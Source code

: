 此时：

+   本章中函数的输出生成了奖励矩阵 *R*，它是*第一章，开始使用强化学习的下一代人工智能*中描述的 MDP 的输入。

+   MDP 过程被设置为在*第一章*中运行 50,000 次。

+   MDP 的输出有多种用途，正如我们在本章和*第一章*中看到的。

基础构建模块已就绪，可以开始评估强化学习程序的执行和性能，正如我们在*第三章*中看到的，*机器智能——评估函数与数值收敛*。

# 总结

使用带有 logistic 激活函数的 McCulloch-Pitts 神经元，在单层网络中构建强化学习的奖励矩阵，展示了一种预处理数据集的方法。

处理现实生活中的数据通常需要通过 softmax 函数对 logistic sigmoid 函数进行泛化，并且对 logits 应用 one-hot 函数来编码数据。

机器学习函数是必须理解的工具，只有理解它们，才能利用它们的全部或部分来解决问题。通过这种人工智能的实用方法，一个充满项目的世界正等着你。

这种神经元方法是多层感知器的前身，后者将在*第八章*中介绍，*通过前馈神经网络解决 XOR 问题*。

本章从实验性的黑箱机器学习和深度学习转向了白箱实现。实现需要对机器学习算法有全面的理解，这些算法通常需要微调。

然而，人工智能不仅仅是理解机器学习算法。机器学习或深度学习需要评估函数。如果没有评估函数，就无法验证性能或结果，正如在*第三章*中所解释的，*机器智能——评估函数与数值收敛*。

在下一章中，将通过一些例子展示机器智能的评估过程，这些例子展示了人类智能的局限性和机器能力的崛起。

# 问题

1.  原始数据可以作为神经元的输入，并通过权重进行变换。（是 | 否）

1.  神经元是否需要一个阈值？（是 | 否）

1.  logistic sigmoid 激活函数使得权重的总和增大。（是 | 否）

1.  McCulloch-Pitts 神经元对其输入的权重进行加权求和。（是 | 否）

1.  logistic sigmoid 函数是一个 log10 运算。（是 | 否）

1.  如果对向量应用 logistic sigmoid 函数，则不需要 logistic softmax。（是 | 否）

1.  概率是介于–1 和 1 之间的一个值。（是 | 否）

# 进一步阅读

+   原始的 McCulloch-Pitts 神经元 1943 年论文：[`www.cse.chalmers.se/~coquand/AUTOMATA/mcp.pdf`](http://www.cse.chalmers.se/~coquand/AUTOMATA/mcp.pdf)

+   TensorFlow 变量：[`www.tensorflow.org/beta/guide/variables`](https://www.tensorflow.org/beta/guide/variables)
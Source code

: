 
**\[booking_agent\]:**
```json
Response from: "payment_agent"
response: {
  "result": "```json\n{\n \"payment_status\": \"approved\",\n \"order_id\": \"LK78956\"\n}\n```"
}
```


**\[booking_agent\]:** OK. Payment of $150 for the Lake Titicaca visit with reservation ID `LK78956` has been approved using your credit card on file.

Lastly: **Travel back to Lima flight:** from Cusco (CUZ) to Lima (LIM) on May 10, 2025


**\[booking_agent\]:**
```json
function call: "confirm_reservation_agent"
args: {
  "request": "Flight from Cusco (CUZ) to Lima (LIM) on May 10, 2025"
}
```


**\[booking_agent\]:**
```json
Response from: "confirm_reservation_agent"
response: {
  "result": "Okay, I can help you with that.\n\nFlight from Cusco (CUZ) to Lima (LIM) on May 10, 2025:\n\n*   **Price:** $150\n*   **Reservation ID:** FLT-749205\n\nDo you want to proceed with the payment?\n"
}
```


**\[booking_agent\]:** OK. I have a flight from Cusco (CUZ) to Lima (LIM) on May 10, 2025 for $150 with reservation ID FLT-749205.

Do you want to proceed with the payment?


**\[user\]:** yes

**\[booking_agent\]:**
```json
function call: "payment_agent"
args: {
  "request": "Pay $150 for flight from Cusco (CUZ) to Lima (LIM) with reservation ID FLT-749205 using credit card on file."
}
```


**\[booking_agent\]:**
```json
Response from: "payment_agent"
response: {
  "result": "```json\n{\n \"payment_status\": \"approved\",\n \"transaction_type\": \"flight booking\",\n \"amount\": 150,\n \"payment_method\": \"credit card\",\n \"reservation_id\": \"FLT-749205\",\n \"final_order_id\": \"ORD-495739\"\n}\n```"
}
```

* _PROBLEM TO WORK ON_:
Reproduce the material above in full, exactly.

* _SOLUTION TO THE EXERCISE_:
Source code

: 此时：

+   本章中函数的输出生成了奖励矩阵 *R*，它是*第一章，开始使用强化学习的下一代人工智能*中描述的 MDP 的输入。

+   MDP 过程被设置为在*第一章*中运行 50,000 次。

+   MDP 的输出有多种用途，正如我们在本章和*第一章*中看到的。

基础构建模块已就绪，可以开始评估强化学习程序的执行和性能，正如我们在*第三章*中看到的，*机器智能——评估函数与数值收敛*。

# 总结

使用带有 logistic 激活函数的 McCulloch-Pitts 神经元，在单层网络中构建强化学习的奖励矩阵，展示了一种预处理数据集的方法。

处理现实生活中的数据通常需要通过 softmax 函数对 logistic sigmoid 函数进行泛化，并且对 logits 应用 one-hot 函数来编码数据。

机器学习函数是必须理解的工具，只有理解它们，才能利用它们的全部或部分来解决问题。通过这种人工智能的实用方法，一个充满项目的世界正等着你。

这种神经元方法是多层感知器的前身，后者将在*第八章*中介绍，*通过前馈神经网络解决 XOR 问题*。

本章从实验性的黑箱机器学习和深度学习转向了白箱实现。实现需要对机器学习算法有全面的理解，这些算法通常需要微调。

然而，人工智能不仅仅是理解机器学习算法。机器学习或深度学习需要评估函数。如果没有评估函数，就无法验证性能或结果，正如在*第三章*中所解释的，*机器智能——评估函数与数值收敛*。

在下一章中，将通过一些例子展示机器智能的评估过程，这些例子展示了人类智能的局限性和机器能力的崛起。

# 问题

1.  原始数据可以作为神经元的输入，并通过权重进行变换。（是 | 否）

1.  神经元是否需要一个阈值？（是 | 否）

1.  logistic sigmoid 激活函数使得权重的总和增大。（是 | 否）

1.  McCulloch-Pitts 神经元对其输入的权重进行加权求和。（是 | 否）

1.  logistic sigmoid 函数是一个 log10 运算。（是 | 否）

1.  如果对向量应用 logistic sigmoid 函数，则不需要 logistic softmax。（是 | 否）

1.  概率是介于–1 和 1 之间的一个值。（是 | 否）

# 进一步阅读

+   原始的 McCulloch-Pitts 神经元 1943 年论文：[`www.cse.chalmers.se/~coquand/AUTOMATA/mcp.pdf`](http://www.cse.chalmers.se/~coquand/AUTOMATA/mcp.pdf)

+   TensorFlow 变量：[`www.tensorflow.org/beta/guide/variables`](https://www.tensorflow.org/beta/guide/variables)
Source code

: 
**\[booking_agent\]:**
```json
Response from: "payment_agent"
response: {
  "result": "```json\n{\n \"payment_status\": \"approved\",\n \"order_id\": \"LK78956\"\n}\n```"
}
```


**\[booking_agent\]:** OK. Payment of $150 for the Lake Titicaca visit with reservation ID `LK78956` has been approved using your credit card on file.

Lastly: **Travel back to Lima flight:** from Cusco (CUZ) to Lima (LIM) on May 10, 2025


**\[booking_agent\]:**
```json
function call: "confirm_reservation_agent"
args: {
  "request": "Flight from Cusco (CUZ) to Lima (LIM) on May 10, 2025"
}
```


**\[booking_agent\]:**
```json
Response from: "confirm_reservation_agent"
response: {
  "result": "Okay, I can help you with that.\n\nFlight from Cusco (CUZ) to Lima (LIM) on May 10, 2025:\n\n*   **Price:** $150\n*   **Reservation ID:** FLT-749205\n\nDo you want to proceed with the payment?\n"
}
```


**\[booking_agent\]:** OK. I have a flight from Cusco (CUZ) to Lima (LIM) on May 10, 2025 for $150 with reservation ID FLT-749205.

Do you want to proceed with the payment?


**\[user\]:** yes

**\[booking_agent\]:**
```json
function call: "payment_agent"
args: {
  "request": "Pay $150 for flight from Cusco (CUZ) to Lima (LIM) with reservation ID FLT-749205 using credit card on file."
}
```


**\[booking_agent\]:**
```json
Response from: "payment_agent"
response: {
  "result": "```json\n{\n \"payment_status\": \"approved\",\n \"transaction_type\": \"flight booking\",\n \"amount\": 150,\n \"payment_method\": \"credit card\",\n \"reservation_id\": \"FLT-749205\",\n \"final_order_id\": \"ORD-495739\"\n}\n```"
}
```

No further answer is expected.